What is being asked: Reproduce the data in full, exactly as it appears.

*** Listed records ***

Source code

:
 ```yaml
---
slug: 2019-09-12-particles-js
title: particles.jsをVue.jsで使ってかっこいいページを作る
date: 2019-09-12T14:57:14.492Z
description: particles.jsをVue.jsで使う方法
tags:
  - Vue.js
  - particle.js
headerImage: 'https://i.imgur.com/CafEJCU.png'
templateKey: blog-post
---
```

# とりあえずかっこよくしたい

***

Response to this task:
Source code

:
 ```yaml
---
slug: 2019-09-12-particles-js
title: particles.jsをVue.jsで使ってかっこいいページを作る
date: 2019-09-12T14:57:14.492Z
description: particles.jsをVue.jsで使う方法
tags:
  - Vue.js
  - particle.js
headerImage: 'https://i.imgur.com/CafEJCU.png'
templateKey: blog-post
---
```

# とりあえずかっこよくしたい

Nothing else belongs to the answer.